Centroidal power diagrams, Lloyd's algorithm and applications to optimal location problems

TL;DR

This paper introduces a numerical method based on generalized Lloyd's algorithm for solving optimal location problems using centroidal power diagrams, with proven convergence and applications in materials science.

Contribution

It develops a new computational approach for optimal location problems using centroidal power diagrams and proves its convergence, extending Lloyd's algorithm.

Findings

Algorithm converges linearly in numerical experiments.

Critical points are characterized as centroidal power diagrams.

Application to BCC lattice optimality conjecture.

Abstract

In this paper we develop a numerical method for solving a class of optimization problems known as optimal location or quantization problems.
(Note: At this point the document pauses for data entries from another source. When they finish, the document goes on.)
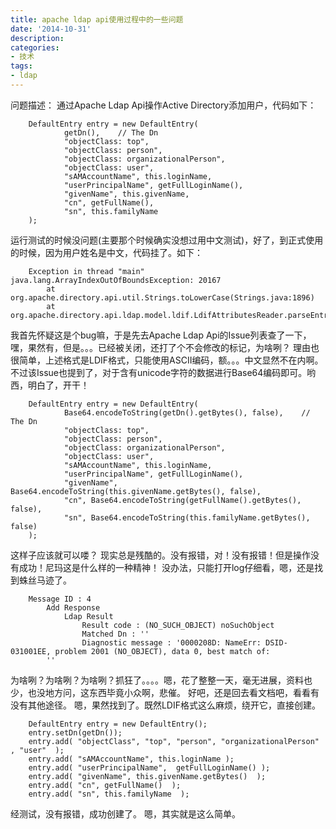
 ```yaml
---
title: apache ldap api使用过程中的一些问题
date: '2014-10-31'
description:
categories:
- 技术
tags:
- ldap
---
```

问题描述：
通过Apache Ldap Api操作Active Directory添加用户，代码如下：

        DefaultEntry entry = new DefaultEntry(
                getDn(),    // The Dn
                "objectClass: top",
                "objectClass: person",
                "objectClass: organizationalPerson",
                "objectClass: user",
                "sAMAccountName", this.loginName,
                "userPrincipalName", getFullLoginName(),
                "givenName", this.givenName,
                "cn", getFullName(),
                "sn", this.familyName
        );

运行测试的时候没问题(主要那个时候确实没想过用中文测试)，好了，到正式使用的时候，因为用户姓名是中文，代码挂了。如下：

        Exception in thread "main" java.lang.ArrayIndexOutOfBoundsException: 20167
            at org.apache.directory.api.util.Strings.toLowerCase(Strings.java:1896)
            at org.apache.directory.api.ldap.model.ldif.LdifAttributesReader.parseEntry(LdifAttributesReader.java:335)

我首先怀疑这是个bug嘛，于是先去Apache Ldap Api的Issue列表查了一下，嘿，果然有，但是。。。已经被关闭，还打了个不会修改的标记，为啥咧？
理由也很简单，上述格式是LDIF格式，只能使用ASCII编码，额。。。中文显然不在内啊。不过该Issue也提到了，对于含有unicode字符的数据进行Base64编码即可。哟西，明白了，开干！

        DefaultEntry entry = new DefaultEntry(
                Base64.encodeToString(getDn().getBytes(), false),    // The Dn
                "objectClass: top",
                "objectClass: person",
                "objectClass: organizationalPerson",
                "objectClass: user",
                "sAMAccountName", this.loginName,
                "userPrincipalName", getFullLoginName(),
                "givenName", Base64.encodeToString(this.givenName.getBytes(), false),
                "cn", Base64.encodeToString(getFullName().getBytes(), false),
                "sn", Base64.encodeToString(this.familyName.getBytes(), false)
        );

这样子应该就可以喽？
现实总是残酷的。没有报错，对！没有报错！但是操作没有成功！尼玛这是什么样的一种精神！
没办法，只能打开log仔细看，嗯，还是找到蛛丝马迹了。

        Message ID : 4
            Add Response
                Ldap Result
                    Result code : (NO_SUCH_OBJECT) noSuchObject
                    Matched Dn : ''
                    Diagnostic message : '0000208D: NameErr: DSID-031001EE, problem 2001 (NO_OBJECT), data 0, best match of:
            ''

为啥咧？为啥咧？为啥咧？抓狂了。。。。嗯，花了整整一天，毫无进展，资料也少，也没地方问，这东西毕竟小众啊，悲催。
好吧，还是回去看文档吧，看看有没有其他途径。
嗯，果然找到了。既然LDIF格式这么麻烦，绕开它，直接创建。

        DefaultEntry entry = new DefaultEntry();
        entry.setDn(getDn());
        entry.add( "objectClass", "top", "person", "organizationalPerson" , "user"  );
        entry.add( "sAMAccountName", this.loginName );
        entry.add( "userPrincipalName",  getFullLoginName() );
        entry.add( "givenName", this.givenName.getBytes()  );
        entry.add( "cn", getFullName()  );
        entry.add( "sn", this.familyName  );

经测试，没有报错，成功创建了。
嗯，其实就是这么简单。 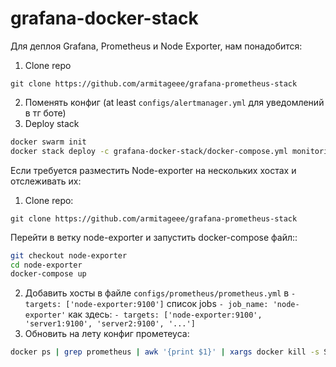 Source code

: # grafana-docker-stack

Для деплоя Grafana, Prometheus и Node Exporter, нам понадобится:
1. Clone repo
```
git clone https://github.com/armitageee/grafana-prometheus-stack
```
2. Поменять конфиг (at least `configs/alertmanager.yml` для уведомлений в тг боте)
3. Deploy stack
```bash
docker swarm init
docker stack deploy -c grafana-docker-stack/docker-compose.yml monitoring
```


Если требуется разместить Node-exporter на нескольких хостах и отслеживать их:
1. Clone repo:
```
git clone https://github.com/armitageee/grafana-prometheus-stack

```
Перейти в ветку node-exporter и запустить docker-compose файл::
```bash
git checkout node-exporter
cd node-exporter
docker-compose up 
```
2. Добавить хосты в файле  `configs/prometheus/prometheus.yml` в `- targets: ['node-exporter:9100']` список jobs `- job_name: 'node-exporter'` как здесь: `- targets: ['node-exporter:9100', 'server1:9100', 'server2:9100', '...']`
3. Обновить на лету конфиг прометеуса:
```bash
docker ps | grep prometheus | awk '{print $1}' | xargs docker kill -s SIGHUP
```
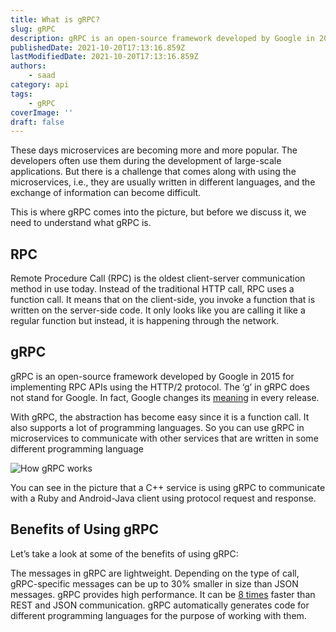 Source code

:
 ```yaml
---
title: What is gRPC?
slug: gRPC
description: gRPC is an open-source framework developed by Google in 2015 for implementing RPC APIs using the HTTP/2 protocol.
publishedDate: 2021-10-20T17:13:16.859Z
lastModifiedDate: 2021-10-20T17:13:16.859Z
authors:
    - saad
category: api
tags:
    - gRPC
coverImage: ''
draft: false
---
```


<Lead>
These days microservices are becoming more and more popular. The developers often use them during the development of large-scale applications. But there is a challenge that comes along with using the microservices, i.e., they are usually written in different languages, and the exchange of information can become difficult.
</Lead>

This is where gRPC comes into the picture, but before we discuss it, we need to understand what gRPC is.

## RPC

Remote Procedure Call (RPC) is the oldest client-server communication method in use today. Instead of the traditional HTTP call, RPC uses a function call. It means that on the client-side, you invoke a function that is written on the server-side code. It only looks like you are calling it like a regular function but instead, it is happening through the network.

## gRPC

gRPC is an open-source framework developed by Google in 2015 for implementing RPC APIs using the HTTP/2 protocol. The ‘g’ in gRPC does not stand for Google. In fact, Google changes its [meaning](https://github.com/grpc/grpc/blob/master/doc/g_stands_for.md) in every release.

With gRPC, the abstraction has become easy since it is a function call. It also supports a lot of programming languages. So you can use gRPC in microservices to communicate with other services that are written in some different programming language

![How gRPC works](https://raw.githubusercontent.com/RapidAPI/DevRel-Stack-Data/dev/guides/posts/gRPC/images/gRPC.jpg)

You can see in the picture that a C++ service is using gRPC to communicate with a Ruby and Android-Java client using protocol request and response.

## Benefits of Using gRPC

Let’s take a look at some of the benefits of using gRPC:

The messages in gRPC are lightweight. Depending on the type of call, gRPC-specific messages can be up to 30% smaller in size than JSON messages.
gRPC provides high performance. It can be [8 times](https://docs.microsoft.com/en-us/dotnet/architecture/cloud-native/grpc) faster than REST and JSON communication.
gRPC automatically generates code for different programming languages for the purpose of working with them.
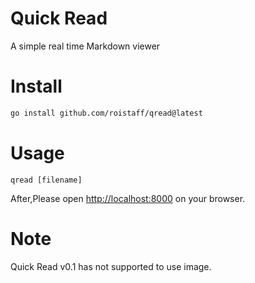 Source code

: # Quick Read
A simple real time Markdown viewer
# Install
```bash
go install github.com/roistaff/qread@latest
```
# Usage
```
qread [filename]
```

After,Please open [http://localhost:8000](http://localhost:8000)  on your browser.

# Note
Quick Read v0.1 has not supported to use image.
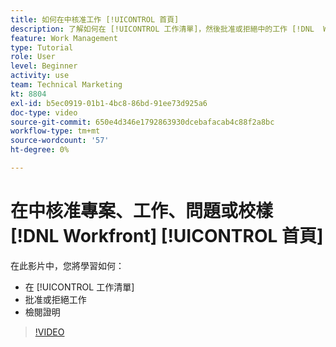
 ```yaml
---
title: 如何在中核准工作 [!UICONTROL 首頁]
description: 了解如何在 [!UICONTROL 工作清單]，然後批准或拒絕中的工作 [!DNL  Workfront].
feature: Work Management
type: Tutorial
role: User
level: Beginner
activity: use
team: Technical Marketing
kt: 8804
exl-id: b5ec0919-01b1-4bc8-86bd-91ee73d925a6
doc-type: video
source-git-commit: 650e4d346e1792863930dcebafacab4c88f2a8bc
workflow-type: tm+mt
source-wordcount: '57'
ht-degree: 0%

---
```


# 在中核准專案、工作、問題或校樣 [!DNL Workfront] [!UICONTROL 首頁]

在此影片中，您將學習如何：

* 在 [!UICONTROL 工作清單]
* 批准或拒絕工作
* 檢閱證明

>[!VIDEO](https://video.tv.adobe.com/v/335105/?quality=12&learn=on)

<!---
learn more URLs
--->
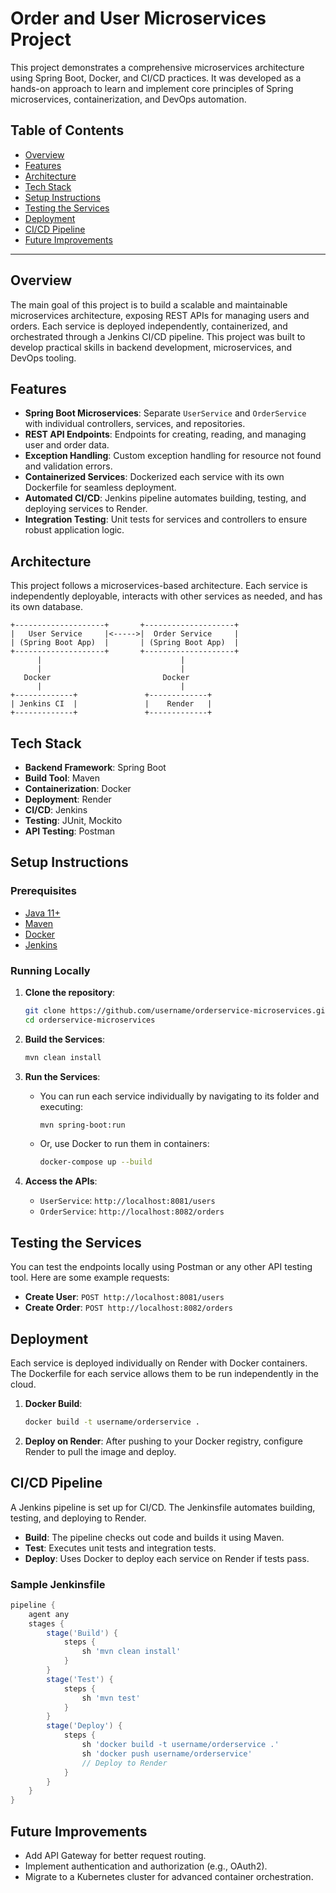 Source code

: # Order and User Microservices Project

This project demonstrates a comprehensive microservices architecture using Spring Boot, Docker, and CI/CD practices. It was developed as a hands-on approach to learn and implement core principles of Spring microservices, containerization, and DevOps automation.

## Table of Contents
- [Overview](#overview)
- [Features](#features)
- [Architecture](#architecture)
- [Tech Stack](#tech-stack)
- [Setup Instructions](#setup-instructions)
- [Testing the Services](#testing-the-services)
- [Deployment](#deployment)
- [CI/CD Pipeline](#cicd-pipeline)
- [Future Improvements](#future-improvements)

---

## Overview
The main goal of this project is to build a scalable and maintainable microservices architecture, exposing REST APIs for managing users and orders. Each service is deployed independently, containerized, and orchestrated through a Jenkins CI/CD pipeline. This project was built to develop practical skills in backend development, microservices, and DevOps tooling.

## Features
- **Spring Boot Microservices**: Separate `UserService` and `OrderService` with individual controllers, services, and repositories.
- **REST API Endpoints**: Endpoints for creating, reading, and managing user and order data.
- **Exception Handling**: Custom exception handling for resource not found and validation errors.
- **Containerized Services**: Dockerized each service with its own Dockerfile for seamless deployment.
- **Automated CI/CD**: Jenkins pipeline automates building, testing, and deploying services to Render.
- **Integration Testing**: Unit tests for services and controllers to ensure robust application logic.

## Architecture
This project follows a microservices-based architecture. Each service is independently deployable, interacts with other services as needed, and has its own database.

```
+--------------------+       +--------------------+
|   User Service     |<----->|  Order Service     |
| (Spring Boot App)  |       | (Spring Boot App)  |
+--------------------+       +--------------------+
      |                               |
      |                               |
   Docker                         Docker
      |                               |
+-------------+               +-------------+
| Jenkins CI  |               |    Render   |
+-------------+               +-------------+
```

## Tech Stack
- **Backend Framework**: Spring Boot
- **Build Tool**: Maven
- **Containerization**: Docker
- **Deployment**: Render
- **CI/CD**: Jenkins
- **Testing**: JUnit, Mockito
- **API Testing**: Postman

## Setup Instructions

### Prerequisites
- [Java 11+](https://adoptopenjdk.net/)
- [Maven](https://maven.apache.org/download.cgi)
- [Docker](https://docs.docker.com/get-docker/)
- [Jenkins](https://www.jenkins.io/download/)

### Running Locally

1. **Clone the repository**:
   ```bash
   git clone https://github.com/username/orderservice-microservices.git
   cd orderservice-microservices
   ```

2. **Build the Services**:
   ```bash
   mvn clean install
   ```

3. **Run the Services**:
    - You can run each service individually by navigating to its folder and executing:
      ```bash
      mvn spring-boot:run
      ```
    - Or, use Docker to run them in containers:
      ```bash
      docker-compose up --build
      ```

4. **Access the APIs**:
    - `UserService`: `http://localhost:8081/users`
    - `OrderService`: `http://localhost:8082/orders`

## Testing the Services

You can test the endpoints locally using Postman or any other API testing tool. Here are some example requests:

- **Create User**: `POST http://localhost:8081/users`
- **Create Order**: `POST http://localhost:8082/orders`

## Deployment

Each service is deployed individually on Render with Docker containers. The Dockerfile for each service allows them to be run independently in the cloud.

1. **Docker Build**:
   ```bash
   docker build -t username/orderservice .
   ```

2. **Deploy on Render**: After pushing to your Docker registry, configure Render to pull the image and deploy.

## CI/CD Pipeline

A Jenkins pipeline is set up for CI/CD. The Jenkinsfile automates building, testing, and deploying to Render.

- **Build**: The pipeline checks out code and builds it using Maven.
- **Test**: Executes unit tests and integration tests.
- **Deploy**: Uses Docker to deploy each service on Render if tests pass.

### Sample Jenkinsfile

```groovy
pipeline {
    agent any
    stages {
        stage('Build') {
            steps {
                sh 'mvn clean install'
            }
        }
        stage('Test') {
            steps {
                sh 'mvn test'
            }
        }
        stage('Deploy') {
            steps {
                sh 'docker build -t username/orderservice .'
                sh 'docker push username/orderservice'
                // Deploy to Render
            }
        }
    }
}
```

## Future Improvements
- Add API Gateway for better request routing.
- Implement authentication and authorization (e.g., OAuth2).
- Migrate to a Kubernetes cluster for advanced container orchestration.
The target energy can be written either in terms of atomic measures and the Wasserstein distance or in terms of weighted points and power diagrams (generalized Voronoi diagrams). The latter formulation is more suitable for computation. We show that critical points of the energy are centroidal power diagrams, which are generalizations of centroidal Voronoi tessellations, and that they can be approximated by a generalization of Lloyd's algorithm (Lloyd's algorithm is a common method for finding centroidal Voronoi tessellations). We prove that the algorithm is energy decreasing and prove a convergence theorem. Numerical experiments suggest that the algorithm converges linearly. We illustrate the algorithm in two and three dimensions using simple models of optimal location and crystallization. In particular, we test a conjecture about the optimality of the BCC lattice for a simplified model of block copolymers.